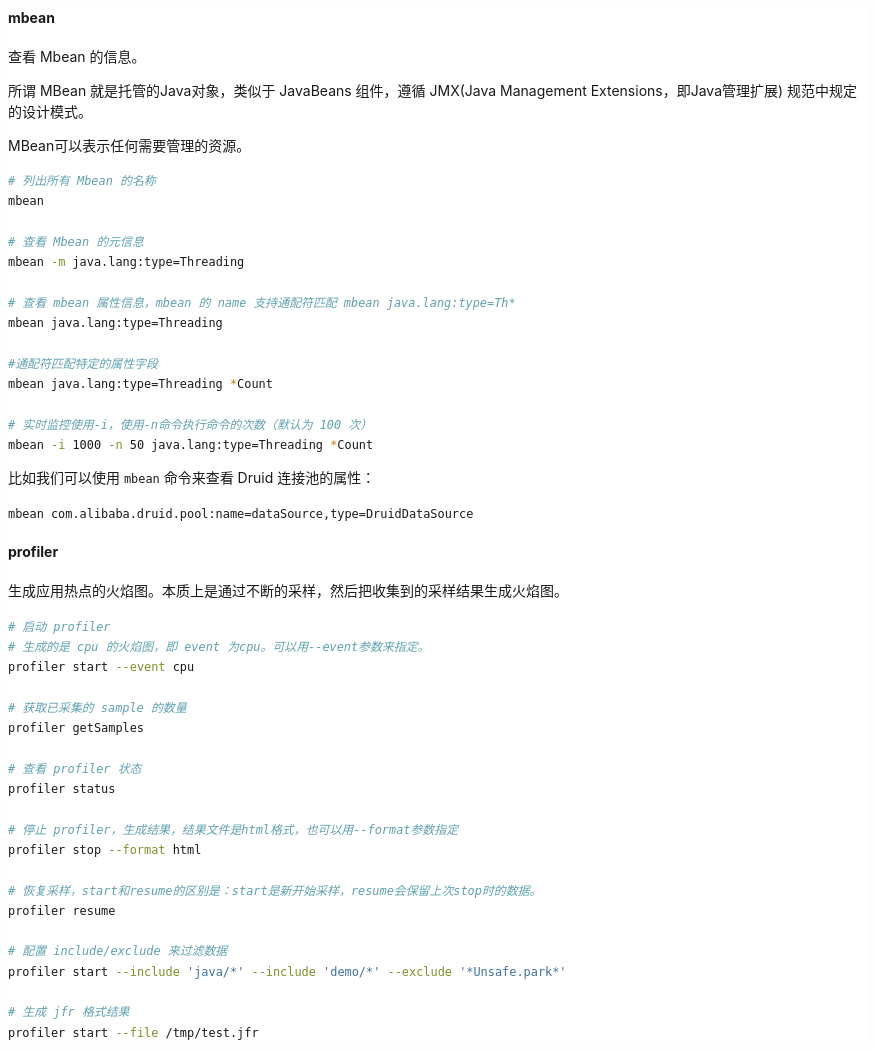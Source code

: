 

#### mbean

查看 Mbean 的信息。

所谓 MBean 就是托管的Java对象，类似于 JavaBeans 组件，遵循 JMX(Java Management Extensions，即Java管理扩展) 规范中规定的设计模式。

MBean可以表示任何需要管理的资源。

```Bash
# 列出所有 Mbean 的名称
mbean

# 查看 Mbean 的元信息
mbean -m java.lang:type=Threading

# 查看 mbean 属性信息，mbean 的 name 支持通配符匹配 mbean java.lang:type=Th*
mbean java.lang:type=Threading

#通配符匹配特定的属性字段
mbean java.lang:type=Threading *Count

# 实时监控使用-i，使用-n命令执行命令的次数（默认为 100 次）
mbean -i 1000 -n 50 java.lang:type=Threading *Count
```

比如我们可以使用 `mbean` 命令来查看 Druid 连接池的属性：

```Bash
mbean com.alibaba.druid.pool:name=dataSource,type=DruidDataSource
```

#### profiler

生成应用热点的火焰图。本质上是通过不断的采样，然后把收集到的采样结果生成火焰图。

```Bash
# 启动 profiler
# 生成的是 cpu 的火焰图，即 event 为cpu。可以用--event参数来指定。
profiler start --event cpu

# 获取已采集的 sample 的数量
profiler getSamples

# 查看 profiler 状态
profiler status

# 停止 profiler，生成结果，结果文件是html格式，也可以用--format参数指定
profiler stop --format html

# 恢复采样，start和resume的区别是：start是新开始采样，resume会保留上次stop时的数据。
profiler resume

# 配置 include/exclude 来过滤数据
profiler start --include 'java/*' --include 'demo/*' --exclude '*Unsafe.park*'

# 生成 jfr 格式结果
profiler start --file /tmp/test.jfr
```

--

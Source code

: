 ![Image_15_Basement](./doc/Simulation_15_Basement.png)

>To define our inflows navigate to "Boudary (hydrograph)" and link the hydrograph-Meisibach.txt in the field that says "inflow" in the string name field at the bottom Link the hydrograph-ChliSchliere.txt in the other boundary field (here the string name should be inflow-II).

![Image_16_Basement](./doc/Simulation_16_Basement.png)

--

▶ **Work instructions**:
Each line in the data that holds the word "name" must be copied.

▶ **Solution to this problem**:
# 查看 mbean 属性信息，mbean 的 name 支持通配符匹配 mbean java.lang:type=Th*
mbean com.alibaba.druid.pool:name=dataSource,type=DruidDataSource
>To define our inflows navigate to "Boudary (hydrograph)" and link the hydrograph-Meisibach.txt in the field that says "inflow" in the string name field at the bottom Link the hydrograph-ChliSchliere.txt in the other boundary field (here the string name should be inflow-II).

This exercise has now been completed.